Friday 9 October 2015

Bringing it all back home

[First published on CityMetric, 7 October 2010]

The pathway to local government devolution is rocky, with surprises waiting round every corner. Just when we had got used to the asymmetric "city deal" model, and to a deafening silence on fiscal devolution, the chancellor unveils another surprise – full devolution of business rates to local authorities.

This measure, recommended by the London Finance Commission in their 2013 report, is good news for London and other local authorities, a tentative first step away from the centralised funding model that came in with Council Tax. There are still details to follow, and there will doubtless be all sorts of devils lurking in them, but the starting point will be each local authority retaining all the business rates it collects, with a corresponding reduction in central government grants.

Grants will then be frozen, so any increase in business rates from local growth will be retained by the local authority; any reduction will hit budgets. This creates an incentive to promote business growth (though it would be hard to find a councillor who didn’t already want more businesses on his or her patch).

Councils will not have unfettered power to vary the level of business rates charged locally. They will be able to give discounts as an incentive to attract or retain businesses, but will only be allowed to increase the rate charged locally in limited circumstances (essentially, for infrastructure investment, in consultation with local businesses, and in places where there is an elected mayor – the approach that part-funded Crossrail).

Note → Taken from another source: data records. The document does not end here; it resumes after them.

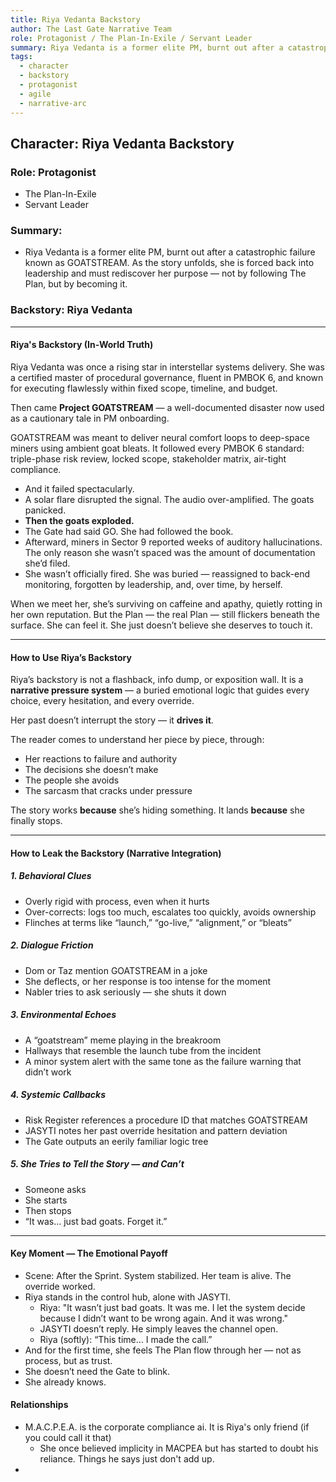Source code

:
 ```yaml
---
title: Riya Vedanta Backstory
author: The Last Gate Narrative Team
role: Protagonist / The Plan-In-Exile / Servant Leader
summary: Riya Vedanta is a former elite PM, burnt out after a catastrophic failure known as GOATSTREAM. As the story unfolds, she is forced back into leadership and must rediscover her purpose — not by following The Plan, but by becoming it.
tags:
  - character
  - backstory
  - protagonist
  - agile
  - narrative-arc
---
```

## Character: Riya Vedanta Backstory
### Role: Protagonist
 - The Plan-In-Exile
 - Servant Leader
### Summary: 
- Riya Vedanta is a former elite PM, burnt out after a catastrophic failure known as GOATSTREAM. As the story unfolds, she is forced back into leadership and must rediscover her purpose — not by following The Plan, but by becoming it.
### Backstory: Riya Vedanta
---
#### Riya's Backstory (In-World Truth)

Riya Vedanta was once a rising star in interstellar systems delivery. She was a certified master of procedural governance, fluent in PMBOK 6, and known for executing flawlessly within fixed scope, timeline, and budget. 

Then came **Project GOATSTREAM** — a well-documented disaster now used as a cautionary tale in PM onboarding.

GOATSTREAM was meant to deliver neural comfort loops to deep-space miners using ambient goat bleats. It followed every PMBOK 6 standard: triple-phase risk review, locked scope, stakeholder matrix, air-tight compliance.
- And it failed spectacularly.
- A solar flare disrupted the signal. The audio over-amplified. The goats panicked.
- **Then the goats exploded.**
- The Gate had said GO. She had followed the book.
- Afterward, miners in Sector 9 reported weeks of auditory hallucinations. The only reason she wasn’t spaced was the amount of documentation she’d filed.
- She wasn’t officially fired. She was buried — reassigned to back-end monitoring, forgotten by leadership, and, over time, by herself.

When we meet her, she’s surviving on caffeine and apathy, quietly rotting in her own reputation. But the Plan — the real Plan — still flickers beneath the surface. She can feel it. She just doesn’t believe she deserves to touch it.

---
#### How to Use Riya’s Backstory
Riya’s backstory is not a flashback, info dump, or exposition wall. It is a **narrative pressure system** — a buried emotional logic that guides every choice, every hesitation, and every override.

Her past doesn’t interrupt the story — it **drives it**.

The reader comes to understand her piece by piece, through:
- Her reactions to failure and authority
- The decisions she doesn’t make
- The people she avoids
- The sarcasm that cracks under pressure

The story works **because** she’s hiding something.
It lands **because** she finally stops.

---
#### How to Leak the Backstory (Narrative Integration)

##### 1. **Behavioral Clues**
- Overly rigid with process, even when it hurts
- Over-corrects: logs too much, escalates too quickly, avoids ownership
- Flinches at terms like “launch,” “go-live,” “alignment,” or “bleats”

##### 2. **Dialogue Friction**
- Dom or Taz mention GOATSTREAM in a joke
- She deflects, or her response is too intense for the moment
- Nabler tries to ask seriously — she shuts it down

##### 3. **Environmental Echoes**
- A “goatstream” meme playing in the breakroom
- Hallways that resemble the launch tube from the incident
- A minor system alert with the same tone as the failure warning that didn’t work

##### 4. **Systemic Callbacks**
- Risk Register references a procedure ID that matches GOATSTREAM
- JASYTI notes her past override hesitation and pattern deviation
- The Gate outputs an eerily familiar logic tree

##### 5. **She Tries to Tell the Story — and Can’t**
- Someone asks
- She starts
- Then stops
- “It was... just bad goats. Forget it.”

---

#### Key Moment — The Emotional Payoff
- Scene: After the Sprint. System stabilized. Her team is alive. The override worked.
- Riya stands in the control hub, alone with JASYTI.
	-  Riya: "It wasn’t just bad goats. It was me. I let the system decide because I didn’t want to be wrong again. And it was wrong."
	- JASYTI doesn’t reply. He simply leaves the channel open.
	- Riya (softly): “This time… I made the call.”
- And for the first time, she feels The Plan flow through her — not as process, but as trust.
- She doesn’t need the Gate to blink.
- She already knows.

#### **Relationships**
- M.A.C.P.E.A. is the corporate compliance ai. It is Riya's only friend (if you could call it that)
  - She once believed implicity in MACPEA but has started to doubt his reliance.  Things he says just don't add up. 
-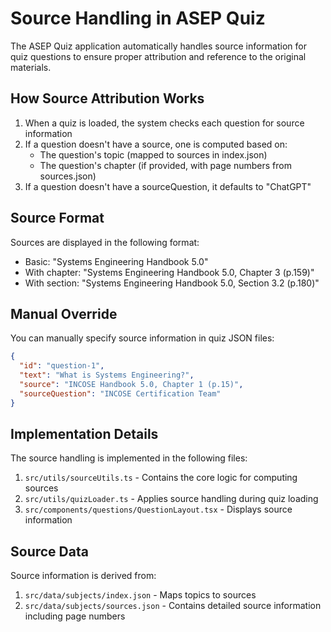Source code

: # Source Handling in ASEP Quiz

The ASEP Quiz application automatically handles source information for quiz questions to ensure proper attribution and reference to the original materials.

## How Source Attribution Works

1. When a quiz is loaded, the system checks each question for source information
2. If a question doesn't have a source, one is computed based on:
   - The question's topic (mapped to sources in index.json)
   - The question's chapter (if provided, with page numbers from sources.json)
3. If a question doesn't have a sourceQuestion, it defaults to "ChatGPT"

## Source Format

Sources are displayed in the following format:
- Basic: "Systems Engineering Handbook 5.0"
- With chapter: "Systems Engineering Handbook 5.0, Chapter 3 (p.159)"
- With section: "Systems Engineering Handbook 5.0, Section 3.2 (p.180)"

## Manual Override

You can manually specify source information in quiz JSON files:

```json
{
  "id": "question-1",
  "text": "What is Systems Engineering?",
  "source": "INCOSE Handbook 5.0, Chapter 1 (p.15)",
  "sourceQuestion": "INCOSE Certification Team"
}
```

## Implementation Details

The source handling is implemented in the following files:

1. `src/utils/sourceUtils.ts` - Contains the core logic for computing sources
2. `src/utils/quizLoader.ts` - Applies source handling during quiz loading
3. `src/components/questions/QuestionLayout.tsx` - Displays source information

## Source Data

Source information is derived from:

1. `src/data/subjects/index.json` - Maps topics to sources
2. `src/data/subjects/sources.json` - Contains detailed source information including page numbers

Commentators have observed that, if London continues to grow faster than other UK cities, further measures will be needed to rebalance taxes between the regions (which risks undermining the incentives). But London also presents a microcosm of this challenge in itself, as a result of its pronounced split between central business districts and residential suburbs, many of which have significant proportions of poor people.

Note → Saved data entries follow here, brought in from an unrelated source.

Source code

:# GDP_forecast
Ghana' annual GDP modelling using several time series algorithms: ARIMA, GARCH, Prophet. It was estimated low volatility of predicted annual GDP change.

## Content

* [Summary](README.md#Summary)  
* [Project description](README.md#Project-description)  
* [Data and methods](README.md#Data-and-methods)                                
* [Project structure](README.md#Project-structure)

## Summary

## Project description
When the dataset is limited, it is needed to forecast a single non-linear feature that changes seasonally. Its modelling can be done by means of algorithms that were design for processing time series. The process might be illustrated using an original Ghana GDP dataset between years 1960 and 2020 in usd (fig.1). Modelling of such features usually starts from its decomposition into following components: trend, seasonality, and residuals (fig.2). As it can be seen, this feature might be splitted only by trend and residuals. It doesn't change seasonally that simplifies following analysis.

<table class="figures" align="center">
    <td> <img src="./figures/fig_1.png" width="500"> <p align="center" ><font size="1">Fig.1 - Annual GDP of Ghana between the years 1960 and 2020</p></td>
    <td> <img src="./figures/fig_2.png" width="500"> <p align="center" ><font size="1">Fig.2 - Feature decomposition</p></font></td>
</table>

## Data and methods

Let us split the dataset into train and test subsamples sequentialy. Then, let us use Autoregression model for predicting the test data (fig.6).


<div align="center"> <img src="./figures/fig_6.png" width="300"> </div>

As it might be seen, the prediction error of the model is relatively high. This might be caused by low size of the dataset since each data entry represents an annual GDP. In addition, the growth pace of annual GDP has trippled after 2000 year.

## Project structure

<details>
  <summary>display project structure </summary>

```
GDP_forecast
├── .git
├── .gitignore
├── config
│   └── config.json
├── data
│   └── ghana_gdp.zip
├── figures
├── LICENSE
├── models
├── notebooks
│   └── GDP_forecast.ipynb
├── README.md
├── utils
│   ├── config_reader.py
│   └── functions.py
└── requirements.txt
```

London has some of the biggest tax generators in the country but also some of the areas with biggest concentrations of need. If there was no equalisation in place, some London boroughs would be able to fund their services with huge surpluses to spare, while others would be among the most underfunded in the country. Research by Local Government Chronicle suggests that City of London, Westminster, Hillingdon, Camden, and Kensington and Chelsea would be the five best-funded councils in the country; Lewisham, Waltham Forest and Haringey would be among the worst-funded.

While the equalised starting point would level the playing field on day one, the mayor’s infrastructure plan suggests that growth will continue to be spread unevenly between boroughs, with central London gaining most ground. All other things being equal, therefore, outer London councils would gradually lose funding while inner London councils would gain.

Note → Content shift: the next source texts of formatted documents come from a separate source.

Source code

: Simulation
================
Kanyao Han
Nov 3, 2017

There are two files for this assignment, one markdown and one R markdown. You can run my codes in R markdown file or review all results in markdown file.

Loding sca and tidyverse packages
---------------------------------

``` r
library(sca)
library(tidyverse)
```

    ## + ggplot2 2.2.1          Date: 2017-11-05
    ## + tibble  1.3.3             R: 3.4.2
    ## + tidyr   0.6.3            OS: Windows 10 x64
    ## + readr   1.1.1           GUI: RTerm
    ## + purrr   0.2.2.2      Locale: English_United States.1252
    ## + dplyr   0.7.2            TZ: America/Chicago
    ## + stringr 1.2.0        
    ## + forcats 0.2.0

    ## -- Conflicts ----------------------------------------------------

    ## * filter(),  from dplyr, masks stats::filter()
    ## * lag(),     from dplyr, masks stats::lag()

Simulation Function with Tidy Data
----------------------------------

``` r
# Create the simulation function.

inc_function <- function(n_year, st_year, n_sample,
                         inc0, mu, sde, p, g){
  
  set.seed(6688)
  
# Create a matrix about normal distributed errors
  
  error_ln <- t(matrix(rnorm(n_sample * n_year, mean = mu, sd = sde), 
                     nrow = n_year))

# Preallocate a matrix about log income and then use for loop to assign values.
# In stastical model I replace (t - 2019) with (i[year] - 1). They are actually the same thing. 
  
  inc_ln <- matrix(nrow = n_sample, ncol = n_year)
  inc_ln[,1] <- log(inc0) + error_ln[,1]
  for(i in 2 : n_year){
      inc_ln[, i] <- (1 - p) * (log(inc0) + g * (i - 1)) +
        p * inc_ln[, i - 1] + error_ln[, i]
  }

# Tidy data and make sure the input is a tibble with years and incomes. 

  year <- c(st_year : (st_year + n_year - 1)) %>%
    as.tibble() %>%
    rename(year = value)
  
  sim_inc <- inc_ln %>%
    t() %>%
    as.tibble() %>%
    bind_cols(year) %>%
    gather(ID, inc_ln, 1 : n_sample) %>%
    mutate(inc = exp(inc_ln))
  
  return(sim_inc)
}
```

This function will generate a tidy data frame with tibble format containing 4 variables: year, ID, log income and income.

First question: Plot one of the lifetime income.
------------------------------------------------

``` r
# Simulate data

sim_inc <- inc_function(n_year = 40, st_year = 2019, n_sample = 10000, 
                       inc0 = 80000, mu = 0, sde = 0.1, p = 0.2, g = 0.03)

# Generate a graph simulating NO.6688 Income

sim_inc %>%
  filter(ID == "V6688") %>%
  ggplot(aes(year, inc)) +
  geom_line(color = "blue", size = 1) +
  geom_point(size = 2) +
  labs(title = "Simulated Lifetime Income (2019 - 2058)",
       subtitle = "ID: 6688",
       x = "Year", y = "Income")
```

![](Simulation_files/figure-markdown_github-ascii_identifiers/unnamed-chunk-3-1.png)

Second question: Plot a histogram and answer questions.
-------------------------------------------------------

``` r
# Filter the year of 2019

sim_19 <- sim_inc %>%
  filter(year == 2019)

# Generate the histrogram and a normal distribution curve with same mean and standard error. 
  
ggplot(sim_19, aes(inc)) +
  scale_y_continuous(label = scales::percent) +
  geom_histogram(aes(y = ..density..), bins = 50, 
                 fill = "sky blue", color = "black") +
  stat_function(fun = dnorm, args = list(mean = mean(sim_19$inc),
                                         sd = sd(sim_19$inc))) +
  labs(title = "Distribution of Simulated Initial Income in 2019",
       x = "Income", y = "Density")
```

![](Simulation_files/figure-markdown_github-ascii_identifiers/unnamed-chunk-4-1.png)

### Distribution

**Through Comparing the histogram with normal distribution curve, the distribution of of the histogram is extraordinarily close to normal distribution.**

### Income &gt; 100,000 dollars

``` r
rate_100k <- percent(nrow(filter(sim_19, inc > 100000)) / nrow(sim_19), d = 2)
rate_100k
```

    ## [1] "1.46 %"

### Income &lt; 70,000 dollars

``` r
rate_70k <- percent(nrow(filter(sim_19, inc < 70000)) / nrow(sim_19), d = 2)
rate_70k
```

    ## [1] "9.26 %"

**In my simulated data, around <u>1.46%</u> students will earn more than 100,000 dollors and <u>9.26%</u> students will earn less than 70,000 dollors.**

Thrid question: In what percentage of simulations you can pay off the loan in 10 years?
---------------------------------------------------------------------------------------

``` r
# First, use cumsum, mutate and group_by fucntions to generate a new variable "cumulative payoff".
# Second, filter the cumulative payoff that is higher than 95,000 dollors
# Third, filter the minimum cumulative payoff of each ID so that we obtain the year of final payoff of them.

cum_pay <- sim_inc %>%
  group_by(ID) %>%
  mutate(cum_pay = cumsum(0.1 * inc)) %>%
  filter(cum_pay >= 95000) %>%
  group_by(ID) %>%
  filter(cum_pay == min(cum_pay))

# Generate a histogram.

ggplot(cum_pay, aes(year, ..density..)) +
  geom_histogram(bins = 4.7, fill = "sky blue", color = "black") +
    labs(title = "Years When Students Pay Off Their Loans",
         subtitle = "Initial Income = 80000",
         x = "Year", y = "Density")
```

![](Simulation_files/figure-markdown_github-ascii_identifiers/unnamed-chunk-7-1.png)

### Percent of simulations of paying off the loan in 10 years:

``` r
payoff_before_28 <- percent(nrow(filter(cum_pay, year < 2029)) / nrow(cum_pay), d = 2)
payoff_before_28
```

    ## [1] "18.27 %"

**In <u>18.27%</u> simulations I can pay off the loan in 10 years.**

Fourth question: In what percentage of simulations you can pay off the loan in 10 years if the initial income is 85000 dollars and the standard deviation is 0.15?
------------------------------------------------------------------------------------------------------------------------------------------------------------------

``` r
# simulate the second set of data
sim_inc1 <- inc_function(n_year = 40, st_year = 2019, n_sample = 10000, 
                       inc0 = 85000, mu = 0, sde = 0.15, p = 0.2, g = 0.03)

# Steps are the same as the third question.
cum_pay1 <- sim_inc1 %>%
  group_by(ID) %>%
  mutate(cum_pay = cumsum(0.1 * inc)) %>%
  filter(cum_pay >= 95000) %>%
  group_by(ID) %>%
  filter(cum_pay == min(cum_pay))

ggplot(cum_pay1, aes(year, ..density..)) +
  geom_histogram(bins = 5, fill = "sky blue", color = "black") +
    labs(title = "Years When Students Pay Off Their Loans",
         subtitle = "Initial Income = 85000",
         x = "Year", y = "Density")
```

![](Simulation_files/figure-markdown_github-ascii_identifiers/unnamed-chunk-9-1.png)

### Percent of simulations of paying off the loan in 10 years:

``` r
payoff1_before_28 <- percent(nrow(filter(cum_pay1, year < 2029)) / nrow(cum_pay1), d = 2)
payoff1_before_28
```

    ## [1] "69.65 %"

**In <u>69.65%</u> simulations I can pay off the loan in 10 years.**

Outer London councils might try to remedy this by aggressively cutting local business rates to attract more businesses. But even assuming it was successful, this "race to the bottom" would quickly create conflicts with the assumptions of the London Plan and Transport for London’s strategy, which assume a hierarchy of business districts.

The end point of this approach, making London into 33 self-sufficient local economies would not just go against decades of policy, but would fly in the face of London’s status as a world city. To paraphrase Engels, you cannot have capitalism in one borough.

Alternatively, and as suggested by the Finance Commission, London boroughs and the GLA will need to find a new way to allocate funding, so that the boroughs with most businesses share the proceeds of growth with the boroughs that house their workforce. The GLA and London boroughs have strengthened their ties in a number of ways already; perhaps fiscal devolution will push them to take their relationship a step further, and open a joint account.